### MATERIAL FOR THIS EXERCISE
= Beginning of Section =
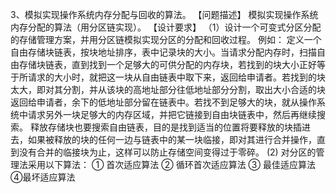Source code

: 3、模拟实现操作系统内存分配与回收的算法。
【问题描述】
模拟实现操作系统内存分配的算法（用分区链实现）。
【设计要求】
（1）设计一个可变式分区分配的存储管理方案，并用分区链模拟实现分区的分配和回收过程。
例如： 定义一个自由存储块链表，按块地址排序，表中记录块的大小。当请求分配内存时，扫描自由存储块链表，直到找到一个足够大的可供分配的内存块，若找到的块大小正好等于所请求的大小时，就把这一块从自由链表中取下来，返回给申请者。若找到的块太大，即对其分割，并从该块的高地址部分往低地址部分分割，取出大小合适的块返回给申请者，余下的低地址部分留在链表中。若找不到足够大的块，就从操作系统中请求另外一块足够大的内存区域，并把它链接到自由块链表中，然后再继续搜索。
释放存储块也要搜索自由链表，目的是找到适当的位置将要释放的块插进去，如果被释放的块的任何一边与链表中的某一块临接，即对其进行合并操作，直到没有合并的临接块为止，这样可以防止存储空间变得过于零碎。
(2) 对分区的管理法采用以下算法： 
① 首次适应算法
② 循环首次适应算法
③ 最佳适应算法
④最坏适应算法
= End of Section =
### WHAT YOU SHOULD DO
Only the lines from the one with "释放存储块也要搜索自由链表，" through the end of the material are wanted; copy them exactly, both ends included.

### TASK RESULT
释放存储块也要搜索自由链表，目的是找到适当的位置将要释放的块插进去，如果被释放的块的任何一边与链表中的某一块临接，即对其进行合并操作，直到没有合并的临接块为止，这样可以防止存储空间变得过于零碎。
(2) 对分区的管理法采用以下算法： 
① 首次适应算法
② 循环首次适应算法
③ 最佳适应算法
④最坏适应算法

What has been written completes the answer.